U.S. Army AH-64 Apache attack helicopters have gone into action in Iraq for the first time in support of the slow-moving advance on Mosul but were being kept out of the ongoing siege of Fallujah, where increasing reports of abuses and killings of Sunni refugees have emerged.
Baghdad government spokesman Saad al-Hadithi said an investigation had begun of charges that the Popular Mobilization Forces, the Shiite militia backed by Iran that has joined the Iraqi Security Forces encircling Fallujah, had gone on a killing spree against Sunnis fleeing the city 40 miles west of Baghdad, Reuters reported.
The investigators "are following up on the violations and a number of arrests have been made. Strict orders were issued to protect civilians," Hadithi said.
Suhaib al-Rawi, governor of Anbar province where Fallujah is located, said on Sunday that 643 men who escaped from Fallujah had gone missing between June 3 and June 5, and "all the surviving detainees were subjected to severe and collective torture by various means." He charged that 49 Sunni men had been executed by the PMF.
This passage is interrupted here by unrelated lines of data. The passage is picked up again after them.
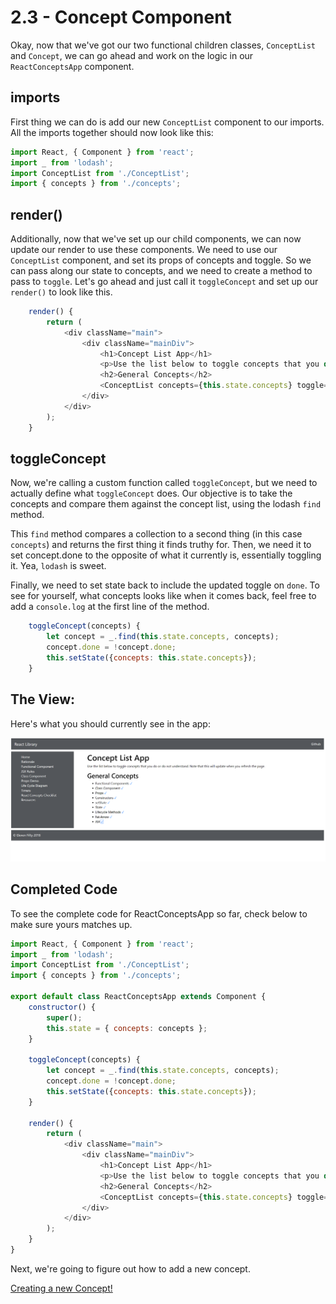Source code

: # 2.3 - Concept Component

Okay, now that we've got our two functional children classes, `ConceptList` and `Concept`, we can go ahead and work on the logic in our `ReactConceptsApp` component.

## imports

First thing we can do is add our new `ConceptList` component to our imports. All the imports together should now look like this:

```javascript
import React, { Component } from 'react';
import _ from 'lodash';
import ConceptList from './ConceptList';
import { concepts } from './concepts';
```

## render\(\)

Additionally, now that we've set up our child components, we can now update our render to use these components. We need to use our `ConceptList` component, and set its props of concepts and toggle. So we can pass along our state to concepts, and we need to create a method to pass to `toggle`. Let's go ahead and just call it `toggleConcept` and set up our `render()` to look like this.

```javascript
    render() {
        return (
            <div className="main">
                <div className="mainDiv">
                    <h1>Concept List App</h1>
                    <p>Use the list below to toggle concepts that you do or do not understand. Note that this will update when you refresh the page.</p>
                    <h2>General Concepts</h2>
                    <ConceptList concepts={this.state.concepts} toggle={this.toggleConcept.bind(this)} />
                </div>
            </div>
        );
    }
```

## toggleConcept

Now, we're calling a custom function called `toggleConcept`, but we need to actually define what `toggleConcept` does. Our objective is to take the concepts and compare them against the concept list, using the lodash `find` method.

This `find` method compares a collection to a second thing \(in this case `concepts`\) and returns the first thing it finds truthy for. Then, we need it to set concept.done to the opposite of what it currently is, essentially toggling it. Yea, `lodash` is sweet.

Finally, we need to set state back to include the updated toggle on `done`. To see for yourself, what concepts looks like when it comes back, feel free to add a `console.log` at the first line of the method.

```javascript
    toggleConcept(concepts) {
        let concept = _.find(this.state.concepts, concepts);
        concept.done = !concept.done;
        this.setState({concepts: this.state.concepts});
    }
```

## The View:

Here's what you should currently see in the app:

![Concept List](../../.gitbook/assets/8.2.3_concept-list.PNG)

## Completed Code

To see the complete code for ReactConceptsApp so far, check below to make sure yours matches up.

```javascript
import React, { Component } from 'react';
import _ from 'lodash';
import ConceptList from './ConceptList';
import { concepts } from './concepts';

export default class ReactConceptsApp extends Component {
    constructor() {
        super(); 
        this.state = { concepts: concepts };
    }

    toggleConcept(concepts) {
        let concept = _.find(this.state.concepts, concepts);
        concept.done = !concept.done;
        this.setState({concepts: this.state.concepts});
    }

    render() {
        return (
            <div className="main">
                <div className="mainDiv">
                    <h1>Concept List App</h1>
                    <p>Use the list below to toggle concepts that you do or do not understand. Note that this will update when you refresh the page.</p>
                    <h2>General Concepts</h2>
                    <ConceptList concepts={this.state.concepts} toggle={this.toggleConcept.bind(this)} />
                </div>
            </div>
        );
    }
}
```

Next, we're going to figure out how to add a new concept.

[Creating a new Concept!](2.4-concept-list-component.md)

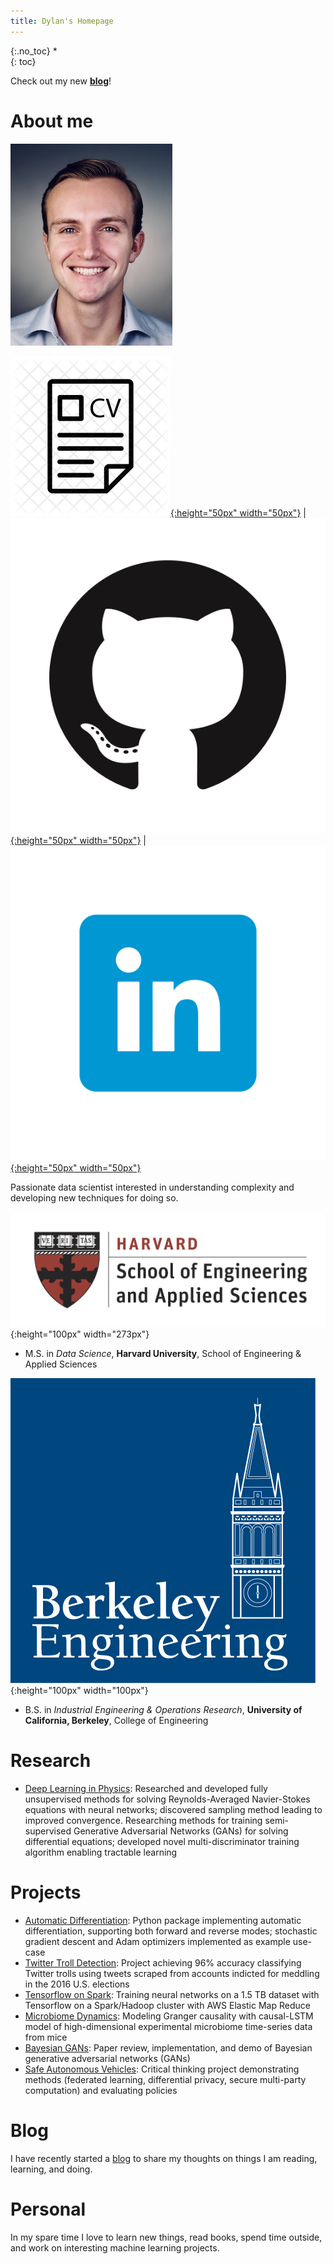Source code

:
 ```yaml
---
title: Dylan's Homepage
---
```


{:.no_toc}
*  
{: toc}

Check out my new **[blog](https://dylanrandle.github.io/blog.html)**!

# About me

![headshot](pics/headshot.jpg)

[![resume](pics/resume-cv-logo.png){:height="50px" width="50px"}](http://dylanrandle.github.io/DylanRandleResume.pdf) | [![gitlogo](pics/GitHub-Mark.png){:height="50px" width="50px"}](https://github.com/dylanrandle) | [![linkedinlogo](pics/linkedin.png){:height="50px" width="50px"}](https://linkedin.com/in/dylanrandle/)

Passionate data scientist interested in understanding complexity and developing new techniques for doing so.

![harvard](pics/SEASLogo.png){:height="100px" width="273px"}

- M.S. in *Data Science*, **Harvard University**, School of Engineering & Applied Sciences

![berkeley](pics/berkeley-engineering-logo.jpg){:height="100px" width="100px"}

- B.S. in *Industrial Engineering & Operations Research*, **University of California, Berkeley**, College of Engineering

# Research

- [Deep Learning in Physics](https://dylanrandle.github.io/ac299_website/): Researched and developed fully unsupervised methods for solving Reynolds-Averaged Navier-Stokes equations with neural networks; discovered sampling method leading to improved convergence. Researching methods for training semi-supervised Generative Adversarial Networks (GANs) for solving differential equations; developed novel multi-discriminator training algorithm enabling tractable learning

# Projects

- [Automatic Differentiation](https://github.com/dylanrandle/autograd): Python package implementing automatic differentiation, supporting both forward and reverse modes; stochastic gradient descent and Adam optimizers implemented as example use-case
- [Twitter Troll Detection](https://dylanrandle.github.io/troll_classification): Project achieving 96% accuracy classifying Twitter trolls using tweets scraped from accounts indicted for meddling in the 2016 U.S. elections
- [Tensorflow on Spark](https://github.com/dylanrandle/spark-tensorflow): Training neural networks on a 1.5 TB dataset with Tensorflow on a Spark/Hadoop cluster with AWS Elastic Map Reduce
- [Microbiome Dynamics](https://github.com/dylanrandle/microbiome): Modeling Granger causality with causal-LSTM model of high-dimensional experimental microbiome time-series data from mice
- [Bayesian GANs](https://dylanrandle.github.io/bayesgan.html): Paper review, implementation, and demo of Bayesian generative adversarial networks (GANs)
- [Safe Autonomous Vehicles](https://dylanrandle.github.io/safe_avs.html): Critical thinking project demonstrating methods (federated learning, differential privacy, secure multi-party computation) and evaluating policies

# Blog

I have recently started a [blog](https://dylanrandle.github.io/blog.html) to share my thoughts on things I am reading, learning, and doing.

# Personal

In my spare time I love to learn new things, read books, spend time outside, and work on interesting machine learning projects.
The United Nations and Amnesty International last week said they had received "credible reports" of the beatings and executions of Sunni men and boys who were separated from the women and children after fleeing Fallujah and were interrogated on suspicion that they might be members of the Islamic State of Iraq and Syria (ISIS), or sympathizers.
Navy Capt. Jeff Davis, a Pentagon spokesman, said "we're certainly aware of the reports, the allegations against the PMF," but the U.S. was not involved in the effort to cope with the flow of refugees, or in sorting out whether ISIS members might be hiding in the groups fleeing Fallujah.
Davis said American trainers and advisers teach the Law of Armed Conflict on the humanitarian treatment of civilians to Iraqi forces, but the U.S. has no dealings with the PMF.
Davis said Apaches attacked and destroyed an ISIS vehicle-borne improvised explosive device near the town of al-Qayyarah in the Tigris River Valley about 40 miles south of Mosul on Monday.
The government of Iraqi Prime Minister Haider al-Abadi authorized the use of the helicopters for the plan to retake northwestern Mosul, but there were no immediate plans to use the gunships in Fallujah, Davis said.
Defense Secretary Ashton Carter, who was in Brussels for a NATO defense ministers meeting, told reporters on his plane Monday that the Apaches "were employed against an ISIL target, an ISIL target was struck in the operation. This is the first time that it's been called into action, and effectively" against ISIL (another acronym for ISIS), Carter said.